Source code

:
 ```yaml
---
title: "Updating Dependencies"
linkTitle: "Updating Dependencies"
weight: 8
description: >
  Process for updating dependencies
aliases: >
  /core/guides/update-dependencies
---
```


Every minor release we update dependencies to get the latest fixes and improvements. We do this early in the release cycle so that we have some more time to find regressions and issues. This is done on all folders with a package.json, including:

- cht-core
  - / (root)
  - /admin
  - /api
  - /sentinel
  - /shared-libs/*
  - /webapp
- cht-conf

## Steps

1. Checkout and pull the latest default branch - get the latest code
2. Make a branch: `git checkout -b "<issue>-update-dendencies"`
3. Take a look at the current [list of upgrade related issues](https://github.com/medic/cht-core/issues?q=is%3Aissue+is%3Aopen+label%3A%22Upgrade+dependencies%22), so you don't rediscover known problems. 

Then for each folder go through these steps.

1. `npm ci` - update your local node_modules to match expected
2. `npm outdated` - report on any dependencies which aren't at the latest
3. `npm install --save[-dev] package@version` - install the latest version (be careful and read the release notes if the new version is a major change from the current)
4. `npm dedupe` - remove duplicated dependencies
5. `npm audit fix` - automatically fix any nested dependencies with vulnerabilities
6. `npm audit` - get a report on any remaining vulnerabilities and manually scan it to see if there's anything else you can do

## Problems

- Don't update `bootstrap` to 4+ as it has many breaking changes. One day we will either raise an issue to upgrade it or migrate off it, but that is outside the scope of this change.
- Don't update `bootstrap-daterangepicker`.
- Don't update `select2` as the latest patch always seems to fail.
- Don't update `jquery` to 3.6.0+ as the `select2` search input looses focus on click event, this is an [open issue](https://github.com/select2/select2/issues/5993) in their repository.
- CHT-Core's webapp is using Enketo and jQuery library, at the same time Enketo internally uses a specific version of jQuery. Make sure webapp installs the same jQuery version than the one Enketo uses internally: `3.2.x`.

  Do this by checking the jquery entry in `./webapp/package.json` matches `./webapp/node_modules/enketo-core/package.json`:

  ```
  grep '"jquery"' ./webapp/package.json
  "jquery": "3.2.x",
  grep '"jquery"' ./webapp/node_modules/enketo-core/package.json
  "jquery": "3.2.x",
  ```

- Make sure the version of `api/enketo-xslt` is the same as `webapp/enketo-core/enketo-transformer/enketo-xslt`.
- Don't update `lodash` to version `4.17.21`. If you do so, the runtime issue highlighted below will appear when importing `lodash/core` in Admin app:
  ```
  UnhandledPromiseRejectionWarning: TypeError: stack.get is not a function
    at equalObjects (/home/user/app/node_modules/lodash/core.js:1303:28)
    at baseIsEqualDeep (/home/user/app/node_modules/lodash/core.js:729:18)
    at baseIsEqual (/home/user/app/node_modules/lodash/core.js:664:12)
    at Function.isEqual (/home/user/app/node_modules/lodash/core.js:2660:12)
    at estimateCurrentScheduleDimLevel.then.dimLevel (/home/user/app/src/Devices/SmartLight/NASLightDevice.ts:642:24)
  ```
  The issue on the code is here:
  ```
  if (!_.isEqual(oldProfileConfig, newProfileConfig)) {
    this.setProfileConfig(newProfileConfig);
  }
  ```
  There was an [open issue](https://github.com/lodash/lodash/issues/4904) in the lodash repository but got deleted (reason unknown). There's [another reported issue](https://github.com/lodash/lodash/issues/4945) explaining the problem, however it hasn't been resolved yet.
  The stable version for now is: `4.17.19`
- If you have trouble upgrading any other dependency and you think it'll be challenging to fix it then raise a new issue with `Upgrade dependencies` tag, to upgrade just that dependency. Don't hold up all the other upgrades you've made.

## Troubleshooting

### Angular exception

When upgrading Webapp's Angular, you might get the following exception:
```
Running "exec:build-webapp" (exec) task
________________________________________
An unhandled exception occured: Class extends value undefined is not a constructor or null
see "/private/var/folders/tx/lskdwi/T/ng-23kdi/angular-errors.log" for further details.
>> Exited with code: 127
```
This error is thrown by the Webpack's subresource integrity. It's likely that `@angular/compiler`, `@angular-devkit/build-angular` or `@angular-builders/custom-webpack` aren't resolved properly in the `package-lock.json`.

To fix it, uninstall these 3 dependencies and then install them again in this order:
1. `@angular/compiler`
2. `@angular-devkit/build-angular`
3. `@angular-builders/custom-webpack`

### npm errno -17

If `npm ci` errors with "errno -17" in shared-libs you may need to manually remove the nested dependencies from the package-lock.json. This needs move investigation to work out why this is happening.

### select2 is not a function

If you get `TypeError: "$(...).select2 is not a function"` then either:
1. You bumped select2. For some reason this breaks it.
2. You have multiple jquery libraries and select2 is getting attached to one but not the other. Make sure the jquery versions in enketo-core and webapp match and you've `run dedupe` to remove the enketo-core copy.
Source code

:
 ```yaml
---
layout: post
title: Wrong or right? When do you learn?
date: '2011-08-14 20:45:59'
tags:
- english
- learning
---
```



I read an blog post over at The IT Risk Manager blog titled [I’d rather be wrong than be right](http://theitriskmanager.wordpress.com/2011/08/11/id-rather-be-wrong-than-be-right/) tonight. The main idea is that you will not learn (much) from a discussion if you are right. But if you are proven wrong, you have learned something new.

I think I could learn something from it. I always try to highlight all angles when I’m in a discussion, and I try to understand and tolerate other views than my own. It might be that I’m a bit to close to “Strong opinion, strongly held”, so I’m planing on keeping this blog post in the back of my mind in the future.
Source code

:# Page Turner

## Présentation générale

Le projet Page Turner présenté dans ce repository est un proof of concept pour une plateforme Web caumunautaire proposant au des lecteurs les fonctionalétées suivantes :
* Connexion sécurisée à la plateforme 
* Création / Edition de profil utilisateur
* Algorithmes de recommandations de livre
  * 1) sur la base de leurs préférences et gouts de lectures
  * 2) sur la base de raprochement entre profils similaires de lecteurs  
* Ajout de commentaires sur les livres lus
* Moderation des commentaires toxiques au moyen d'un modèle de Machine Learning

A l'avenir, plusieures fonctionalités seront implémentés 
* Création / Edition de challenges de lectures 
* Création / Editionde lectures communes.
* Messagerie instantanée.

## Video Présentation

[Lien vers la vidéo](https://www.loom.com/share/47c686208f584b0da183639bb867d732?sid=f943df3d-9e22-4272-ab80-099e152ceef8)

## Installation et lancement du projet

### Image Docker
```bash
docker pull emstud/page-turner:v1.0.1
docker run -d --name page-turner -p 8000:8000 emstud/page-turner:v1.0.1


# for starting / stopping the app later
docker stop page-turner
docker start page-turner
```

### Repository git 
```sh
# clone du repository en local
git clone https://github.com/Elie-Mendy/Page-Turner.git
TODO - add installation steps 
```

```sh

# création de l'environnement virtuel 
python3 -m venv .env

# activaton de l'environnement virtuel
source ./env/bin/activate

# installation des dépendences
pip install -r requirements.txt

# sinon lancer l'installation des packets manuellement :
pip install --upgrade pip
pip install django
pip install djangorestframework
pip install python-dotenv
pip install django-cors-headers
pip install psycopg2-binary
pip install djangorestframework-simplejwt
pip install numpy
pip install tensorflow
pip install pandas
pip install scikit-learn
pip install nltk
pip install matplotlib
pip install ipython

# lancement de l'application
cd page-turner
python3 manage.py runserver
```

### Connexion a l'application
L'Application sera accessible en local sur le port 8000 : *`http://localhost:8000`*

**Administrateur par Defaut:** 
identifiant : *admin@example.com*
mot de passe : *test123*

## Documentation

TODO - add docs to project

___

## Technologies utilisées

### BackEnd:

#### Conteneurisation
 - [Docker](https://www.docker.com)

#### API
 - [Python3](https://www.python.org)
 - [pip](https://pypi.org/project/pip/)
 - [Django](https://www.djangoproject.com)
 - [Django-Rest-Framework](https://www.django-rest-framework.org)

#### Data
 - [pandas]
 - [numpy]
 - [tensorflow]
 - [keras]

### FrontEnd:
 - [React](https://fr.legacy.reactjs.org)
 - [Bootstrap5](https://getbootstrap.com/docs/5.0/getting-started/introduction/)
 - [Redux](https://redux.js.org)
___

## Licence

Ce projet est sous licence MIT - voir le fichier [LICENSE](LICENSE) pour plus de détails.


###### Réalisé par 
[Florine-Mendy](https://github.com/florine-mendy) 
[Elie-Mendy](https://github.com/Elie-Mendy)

HOW TO COMPLETE THIS TASK: Looking at the records above, how many lines include "lectures"? Please give the number and nothing more.

TASK ANSWER: 3